**WHAT IS EXPECTED**
In the entries below, find the line containing "Storm goes flawlessly." and the line containing "the perfect name.". Copy those two lines and everything between them exactly, and only that.
┌──
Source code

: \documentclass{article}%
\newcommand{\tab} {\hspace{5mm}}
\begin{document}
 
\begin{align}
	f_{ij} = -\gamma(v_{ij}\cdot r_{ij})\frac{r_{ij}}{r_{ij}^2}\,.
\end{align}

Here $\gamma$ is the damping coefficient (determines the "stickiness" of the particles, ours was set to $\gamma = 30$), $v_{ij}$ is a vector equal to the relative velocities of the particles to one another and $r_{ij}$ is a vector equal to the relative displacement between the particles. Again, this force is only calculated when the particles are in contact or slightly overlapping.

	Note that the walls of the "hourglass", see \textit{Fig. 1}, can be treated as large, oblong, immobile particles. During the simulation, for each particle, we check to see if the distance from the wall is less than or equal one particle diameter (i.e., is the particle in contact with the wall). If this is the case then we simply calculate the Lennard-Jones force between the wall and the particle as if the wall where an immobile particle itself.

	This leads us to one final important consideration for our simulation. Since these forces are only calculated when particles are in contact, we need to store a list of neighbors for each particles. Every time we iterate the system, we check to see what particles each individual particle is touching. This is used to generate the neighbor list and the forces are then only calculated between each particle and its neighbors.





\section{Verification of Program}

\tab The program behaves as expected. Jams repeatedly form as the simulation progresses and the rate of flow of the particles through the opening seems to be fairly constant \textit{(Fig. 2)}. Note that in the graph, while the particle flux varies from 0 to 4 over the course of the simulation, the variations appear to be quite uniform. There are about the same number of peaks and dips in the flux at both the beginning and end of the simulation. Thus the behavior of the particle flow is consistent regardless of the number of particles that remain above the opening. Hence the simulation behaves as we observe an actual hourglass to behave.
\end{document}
└──
┌──
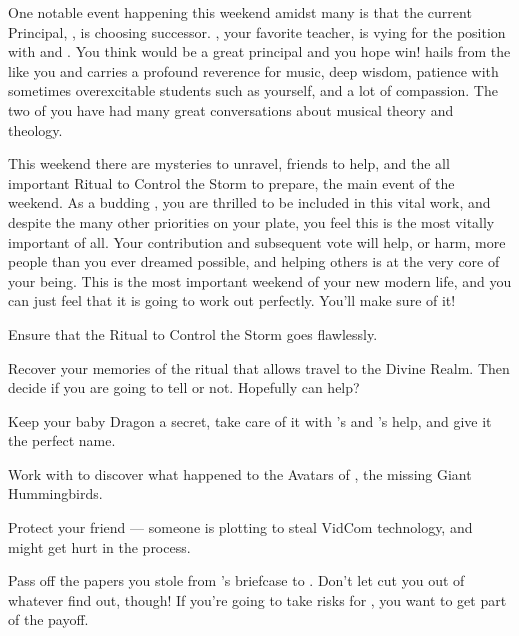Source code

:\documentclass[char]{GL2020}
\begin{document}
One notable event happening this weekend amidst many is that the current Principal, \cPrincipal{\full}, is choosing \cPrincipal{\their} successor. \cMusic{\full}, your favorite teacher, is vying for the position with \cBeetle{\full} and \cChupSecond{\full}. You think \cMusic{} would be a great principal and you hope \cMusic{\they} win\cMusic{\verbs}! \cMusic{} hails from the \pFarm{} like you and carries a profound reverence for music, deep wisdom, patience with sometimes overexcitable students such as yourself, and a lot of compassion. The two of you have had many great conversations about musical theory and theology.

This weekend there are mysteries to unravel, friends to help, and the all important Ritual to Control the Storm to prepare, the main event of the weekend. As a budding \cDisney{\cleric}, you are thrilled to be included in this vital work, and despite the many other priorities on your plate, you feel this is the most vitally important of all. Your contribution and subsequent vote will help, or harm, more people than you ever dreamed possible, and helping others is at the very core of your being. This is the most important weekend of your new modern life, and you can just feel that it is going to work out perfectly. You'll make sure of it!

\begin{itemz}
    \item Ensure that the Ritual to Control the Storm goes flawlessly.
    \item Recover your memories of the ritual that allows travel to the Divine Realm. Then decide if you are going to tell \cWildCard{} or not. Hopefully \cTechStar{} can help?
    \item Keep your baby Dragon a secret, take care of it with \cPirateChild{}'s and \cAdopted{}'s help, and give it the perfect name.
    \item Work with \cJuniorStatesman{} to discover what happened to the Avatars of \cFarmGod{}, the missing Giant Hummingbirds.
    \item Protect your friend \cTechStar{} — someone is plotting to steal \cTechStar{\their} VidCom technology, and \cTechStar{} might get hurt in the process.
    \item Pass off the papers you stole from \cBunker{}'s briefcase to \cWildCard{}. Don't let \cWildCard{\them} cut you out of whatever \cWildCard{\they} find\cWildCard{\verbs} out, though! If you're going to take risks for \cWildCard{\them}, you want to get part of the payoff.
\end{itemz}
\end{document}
└──
**RESPONSE**
    \item Ensure that the Ritual to Control the Storm goes flawlessly.
    \item Recover your memories of the ritual that allows travel to the Divine Realm. Then decide if you are going to tell \cWildCard{} or not. Hopefully \cTechStar{} can help?
    \item Keep your baby Dragon a secret, take care of it with \cPirateChild{}'s and \cAdopted{}'s help, and give it the perfect name.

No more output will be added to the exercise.